Einmal im Monat hat die Nähstube geöffnet. Dann werden historische Schnitte ausgetauscht. Foto: geschichtenfotograf.de

In der Nähstube sind die Arbeiten für das 18.-Jahrhundert-Fest in vollem Gange. In der Rosengasse 6 entstehen die prachtvollen Gewänder.

Marbach - Konzentriert folgt Helga Widler mit der Schere den Markierungen der Schneiderkreide. Gleich zwei Lagen des roten Stoffs zerteilt sie – kein Problem, schließlich ist Widler geübt. Schon vor dem ersten 18.-Jahrhundert-Fest, das 2009 stattfand, hatte sie in der Nähstube mitgemacht. Gerade arbeitet sie an einem „Manteau de lit“, einer einfacheren Oberbekleidung für Damen. Die feinere Gesellschaft trug es ihrerzeit zwischen dem Aufstehen und dem Ausgehen, die Landbevölkerung als Alltagskleidung.

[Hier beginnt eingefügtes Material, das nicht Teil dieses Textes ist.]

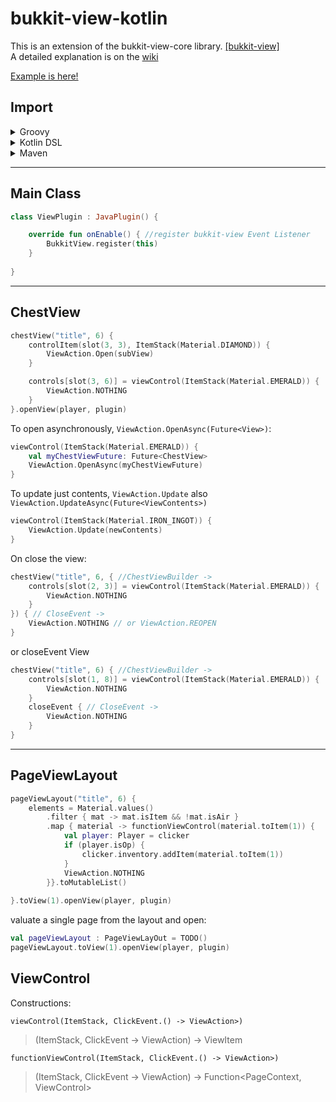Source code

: # bukkit-view-kotlin

This is an extension of the bukkit-view-core library. [[bukkit-view]](https://github.com/typecraft-io/bukkit-view)  
A detailed explanation is on the [wiki](https://github.com/AcogKR/bukkit-view-kotlin/wiki)


[Example is here!](https://github.com/AcogKR/bukkit-view-kotlin/blob/master/plugin/src/main/kotlin/cloud/acog/plugin/BukkitPlugin.kt)

## Import

<details>
<summary>Groovy</summary>

```groovy
repositories {
    mavenCentral()
}

dependencies {
    compileOnly "cloud.acog:bukkit-view-kotlin-core:4.0.0"
}
```
</details>

<details>
<summary>Kotlin DSL</summary>

```kotlin
repositories {
    mavenCentral()
}

dependencies {
    compileOnly("cloud.acog:bukkit-view-kotlin-core:4.0.0")
}
```
</details>

<details>
<summary>Maven</summary>

```xml
<dependencies>
    <dependency>
        <groupId>cloud.acog</groupId>
        <artifactId>bukkit-view-kotlin-core</artifactId>
        <version>4.0.0</version>
        <scope>provided</scope>
    </dependency>
</dependencies>
```
</details>

---

## Main Class

```kotlin
class ViewPlugin : JavaPlugin() {

    override fun onEnable() { //register bukkit-view Event Listener
        BukkitView.register(this)
    }
    
}
```
---
## ChestView
```kotlin
chestView("title", 6) {
    controlItem(slot(3, 3), ItemStack(Material.DIAMOND)) {
        ViewAction.Open(subView)
    }

    controls[slot(3, 6)] = viewControl(ItemStack(Material.EMERALD)) {
        ViewAction.NOTHING
    }
}.openView(player, plugin)
```
To open asynchronously, `ViewAction.OpenAsync(Future<View>)`:
```kotlin
viewControl(ItemStack(Material.EMERALD)) {
    val myChestViewFuture: Future<ChestView>
    ViewAction.OpenAsync(myChestViewFuture)
}
```
To update just contents, `ViewAction.Update` also `ViewAction.UpdateAsync(Future<ViewContents>)`
```kotlin
viewControl(ItemStack(Material.IRON_INGOT)) {
    ViewAction.Update(newContents)
}
```
On close the view:
```kotlin
chestView("title", 6, { //ChestViewBuilder ->
    controls[slot(2, 3)] = viewControl(ItemStack(Material.EMERALD)) {
        ViewAction.NOTHING
    }
}) { // CloseEvent ->
    ViewAction.NOTHING // or ViewAction.REOPEN
}
```
or closeEvent View
```kotlin
chestView("title", 6) { //ChestViewBuilder ->
    controls[slot(1, 8)] = viewControl(ItemStack(Material.EMERALD)) {
        ViewAction.NOTHING
    }
    closeEvent { // CloseEvent ->
        ViewAction.NOTHING
    }
}
```
---
## PageViewLayout
```kotlin
pageViewLayout("title", 6) {
    elements = Material.values()
        .filter { mat -> mat.isItem && !mat.isAir }
        .map { material -> functionViewControl(material.toItem(1)) {
            val player: Player = clicker
            if (player.isOp) {
                clicker.inventory.addItem(material.toItem(1))
            }
            ViewAction.NOTHING
        }}.toMutableList()
    
}.toView(1).openView(player, plugin)
```
valuate a single page from the layout and open:

```kotlin
val pageViewLayout : PageViewLayOut = TODO()
pageViewLayout.toView(1).openView(player, plugin)
```

## ViewControl

Constructions:

`viewControl(ItemStack, ClickEvent.() -> ViewAction>)`

> (ItemStack, ClickEvent -> ViewAction) -> ViewItem

`functionViewControl(ItemStack, ClickEvent.() -> ViewAction>)`  

> (ItemStack, ClickEvent -> ViewAction) -> Function<PageContext, ViewControl>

Die Damen von der Nähstube 18. Jahrhundert haben viel Wissen gesammelt über die Kleidung zu Friedrich Schillers Zeiten. „Damals wurde kaum etwas weggeworfen. Die meisten Kleidungsstücke kann man recht einfach zu etwas anderem umnähen“, erklärt Widler. Aus dem Internet und aus Büchern tragen die Aktiven Schnitte zusammen, um an Ideen für das 18.-Jahrhundert-Fest zu kommen, das am 7. und 8. Mai 2016 in Marbach stattfinden wird.

Eines der aufwendigsten Kostüme ist das barocke Kleid mit Springrock, Unterrock und Oberteil, das die Nähstuben-Leiterin Sabine Stängle gefertigt hat. „Sie ist für die schmaleren Stücke zuständig, ich eher für die größeren Größen“, sagt Ursula Pressel. Ihr eigenes Werk hängt gleich nebenan: Ein „Pet-en-l’air“. Der Name der Jacke bedeutet übersetzt „Pups in der Luft“ – „wahrscheinlich, weil es eben so in der Luft hängt“, meint Pressel und lacht. Darunter trugen die Damen von einst einen langen Rock. „So etwas trugen eher gutbürgerliche Damen. Sie zeigten obenrum durchaus ihre Reize – die bäuerlichen Frauen verhüllten ihr Dekolleté, zeigten dafür aber Wade“, erklärt Pressel.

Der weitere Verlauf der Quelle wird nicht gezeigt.